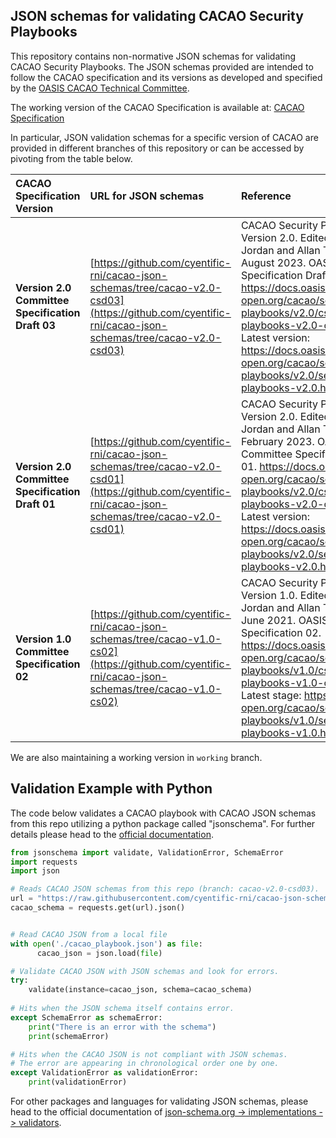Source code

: ## JSON schemas for validating CACAO Security Playbooks

This repository contains non-normative JSON schemas for validating CACAO Security Playbooks. The JSON schemas provided are intended to follow the CACAO specification and its versions as developed and specified by the [OASIS CACAO Technical Committee](https://www.oasis-open.org/committees/cacao).

The working version of the CACAO Specification is available at: [CACAO Specification](https://docs.google.com/document/d/144kgoCnZbxc0CXms3EeACf4Sz84lmEt88JoVr4FnmSc/)

In particular, JSON validation schemas for a specific version of CACAO  are provided in different branches of this repository or can be accessed by pivoting from the table below.


| CACAO Specification Version | URL for JSON schemas |Reference|
| :--- | :--- |:--- |
| **Version 2.0 Committee Specification Draft 03**| [https://github.com/cyentific-rni/cacao-json-schemas/tree/cacao-v2.0-csd03](https://github.com/cyentific-rni/cacao-json-schemas/tree/cacao-v2.0-csd03) |CACAO Security Playbooks Version 2.0. Edited by Bret Jordan and Allan Thomson. 15 August 2023. OASIS Committee Specification Draft 03. https://docs.oasis-open.org/cacao/security-playbooks/v2.0/csd03/security-playbooks-v2.0-csd03.html. Latest version: https://docs.oasis-open.org/cacao/security-playbooks/v2.0/security-playbooks-v2.0.html. |
| **Version 2.0 Committee Specification Draft 01**| [https://github.com/cyentific-rni/cacao-json-schemas/tree/cacao-v2.0-csd01](https://github.com/cyentific-rni/cacao-json-schemas/tree/cacao-v2.0-csd01) |CACAO Security Playbooks Version 2.0. Edited by Bret Jordan and Allan Thomson. 21 February 2023. OASIS Committee Specification Draft 01. https://docs.oasis-open.org/cacao/security-playbooks/v2.0/csd01/security-playbooks-v2.0-csd01.html. Latest version: https://docs.oasis-open.org/cacao/security-playbooks/v2.0/security-playbooks-v2.0.html. |
| **Version 1.0 Committee Specification 02**| [https://github.com/cyentific-rni/cacao-json-schemas/tree/cacao-v1.0-cs02](https://github.com/cyentific-rni/cacao-json-schemas/tree/cacao-v1.0-cs02) |CACAO Security Playbooks Version 1.0. Edited by Bret Jordan and Allan Thomson. 23 June 2021. OASIS Committee Specification 02. https://docs.oasis-open.org/cacao/security-playbooks/v1.0/cs02/security-playbooks-v1.0-cs02.html. Latest stage: https://docs.oasis-open.org/cacao/security-playbooks/v1.0/security-playbooks-v1.0.html. |

We are also maintaining a working version in `working` branch.

## Validation Example with Python

The code below validates a CACAO playbook with CACAO JSON schemas from this repo utilizing a python package called "jsonschema". For further details please head to the [official documentation](https://python-jsonschema.readthedocs.io/en/stable/).

```python
from jsonschema import validate, ValidationError, SchemaError
import requests
import json

# Reads CACAO JSON schemas from this repo (branch: cacao-v2.0-csd03).
url = "https://raw.githubusercontent.com/cyentific-rni/cacao-json-schemas/cacao-v2.0-csd03/schemas/playbook.json"
cacao_schema = requests.get(url).json()


# Read CACAO JSON from a local file
with open('./cacao_playbook.json') as file:
      cacao_json = json.load(file)

# Validate CACAO JSON with JSON schemas and look for errors.
try:
    validate(instance=cacao_json, schema=cacao_schema)
 
# Hits when the JSON schema itself contains error.
except SchemaError as schemaError:
    print("There is an error with the schema")
    print(schemaError)

# Hits when the CACAO JSON is not compliant with JSON schemas. 
# The error are appearing in chronological order one by one. 
except ValidationError as validationError:
    print(validationError)
```

For other packages and languages for validating JSON schemas, please head to the official documentation of [json-schema.org -> implementations -> validators](https://json-schema.org/implementations.html#validators).
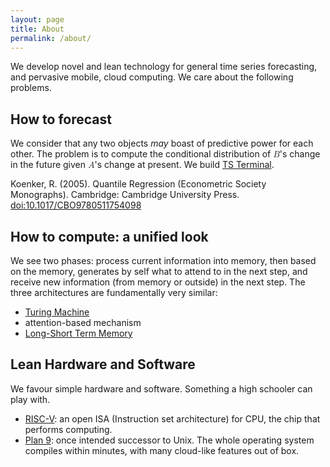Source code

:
 ```yaml
---
layout: page
title: About
permalink: /about/
---
```


We develop novel and lean technology for general time series forecasting, and pervasive mobile, cloud computing. We care about the following problems.

## How to forecast
We consider that any two objects _may_ boast of predictive power for each other. The problem is to compute the conditional distribution of <math><mi>B</mi></math>'s change in the future given <math><mi>A</mi></math>'s change at present. We build [TS Terminal](https://tsterm.com).

Koenker, R. (2005). Quantile Regression (Econometric Society Monographs). Cambridge: Cambridge University Press. [doi:10.1017/CBO9780511754098](https://www.cambridge.org/core/books/quantile-regression/C18AE7BCF3EC43C16937390D44A328B1)

## How to compute: a unified look
We see two phases: process current information into memory, then based on the memory, generates by self what to attend to in the next step, and receive new information (from memory or outside) in the next step. The three architectures are fundamentally very similar:

* [Turing Machine](https://en.wikipedia.org/wiki/Turing_machine)
* attention-based mechanism
* [Long-Short Term Memory](https://en.wikipedia.org/wiki/Long_short-term_memory)

## Lean Hardware and Software
We favour simple hardware and software. Something a high schooler can play with.

* [RISC-V](https://riscv.org): an open ISA (Instruction set architecture) for CPU, the chip that performs computing.
* [Plan 9](https://en.wikipedia.org/wiki/Plan_9_from_Bell_Labs): once intended successor to Unix. The whole operating system compiles within minutes, with many cloud-like features out of box.
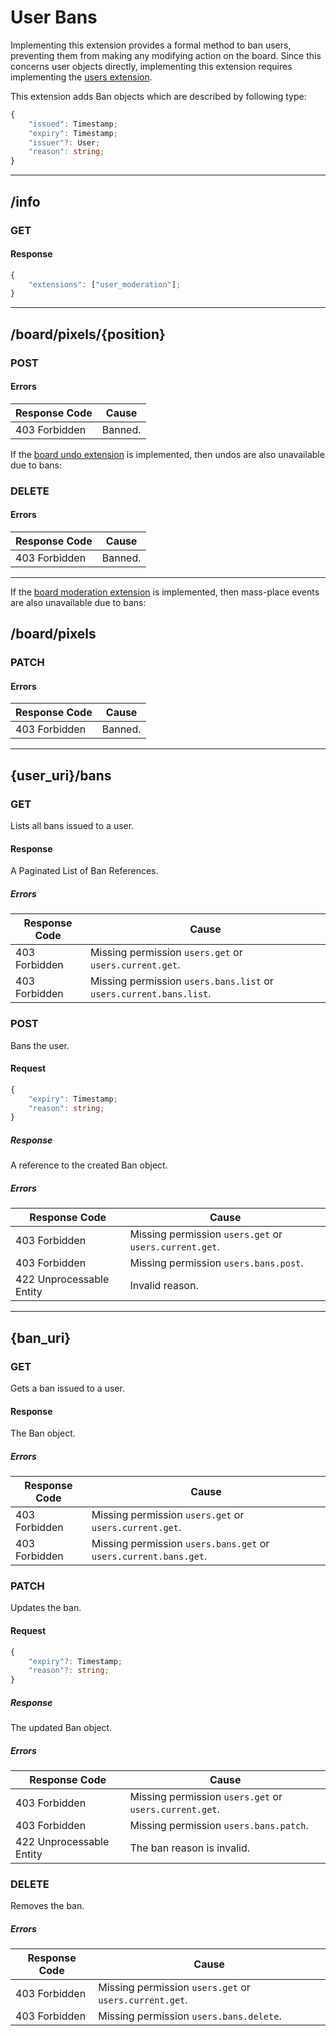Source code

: User Bans
=========
Implementing this extension provides a formal method to ban users, preventing them from making any modifying action on the board.
Since this concerns user objects directly, implementing this extension requires implementing the [users extension](./users.md).

This extension adds Ban objects which are described by following type:
```typescript
{
	"issued": Timestamp;
	"expiry": Timestamp;
	"issuer"?: User;
	"reason": string;
}
```

--------------------------------------------------------------------------------

## /info
### GET
#### Response
```typescript
{
	"extensions": ["user_moderation"];
}
```

--------------------------------------------------------------------------------

## /board/pixels/{position}
### POST
#### Errors
| Response Code | Cause   |
|---------------|---------|
| 403 Forbidden | Banned. |

If the [board undo extension](./board_undo.md) is implemented, then undos are also unavailable due to bans:
### DELETE
#### Errors
| Response Code | Cause   |
|---------------|---------|
| 403 Forbidden | Banned. |

--------------------------------------------------------------------------------

If the [board moderation extension](./board_undo.md) is implemented, then mass-place events are also unavailable due to bans:
## /board/pixels
### PATCH
#### Errors
| Response Code | Cause   |
|---------------|---------|
| 403 Forbidden | Banned. |

--------------------------------------------------------------------------------

## {user_uri}/bans
### GET
Lists all bans issued to a user.
#### Response
A Paginated List of Ban References.
##### Errors
| Response Code | Cause                                                              |
|---------------|--------------------------------------------------------------------|
| 403 Forbidden | Missing permission `users.get` or `users.current.get`.             |
| 403 Forbidden | Missing permission `users.bans.list` or `users.current.bans.list`. |

### POST
Bans the user.
#### Request
```typescript
{
	"expiry": Timestamp;
	"reason": string;
}
```
##### Response
A reference to the created Ban object.
##### Errors
| Response Code            | Cause                                                  |
|--------------------------|--------------------------------------------------------|
| 403 Forbidden            | Missing permission `users.get` or `users.current.get`. |
| 403 Forbidden            | Missing permission `users.bans.post`.                  |
| 422 Unprocessable Entity | Invalid reason.                                        |

--------------------------------------------------------------------------------

## {ban_uri}
### GET
Gets a ban issued to a user.
#### Response
The Ban object.
##### Errors
| Response Code | Cause                                                            |
|---------------|------------------------------------------------------------------|
| 403 Forbidden | Missing permission `users.get` or `users.current.get`.           |
| 403 Forbidden | Missing permission `users.bans.get` or `users.current.bans.get`. |

### PATCH
Updates the ban.
#### Request
```typescript
{
	"expiry"?: Timestamp;
	"reason"?: string;
}
```
##### Response
The updated Ban object.
##### Errors
| Response Code            | Cause                                                  |
|--------------------------|--------------------------------------------------------|
| 403 Forbidden            | Missing permission `users.get` or `users.current.get`. |
| 403 Forbidden            | Missing permission `users.bans.patch`.                 |
| 422 Unprocessable Entity | The ban reason is invalid.                             |

### DELETE
Removes the ban.
##### Errors
| Response Code | Cause                                                  |
|---------------|--------------------------------------------------------|
| 403 Forbidden | Missing permission `users.get` or `users.current.get`. |
| 403 Forbidden | Missing permission `users.bans.delete`.                |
# # # #
**YOUR INSTRUCTIONS**
Using the records above, find and show each line with the string "other".

**EXERCISE ANSWER**
For other packages and languages for validating JSON schemas, please head to the official documentation of [json-schema.org -> implementations -> validators](https://json-schema.org/implementations.html#validators).
We consider that any two objects _may_ boast of predictive power for each other. The problem is to compute the conditional distribution of <math><mi>B</mi></math>'s change in the future given <math><mi>A</mi></math>'s change at present. We build [TS Terminal](https://tsterm.com).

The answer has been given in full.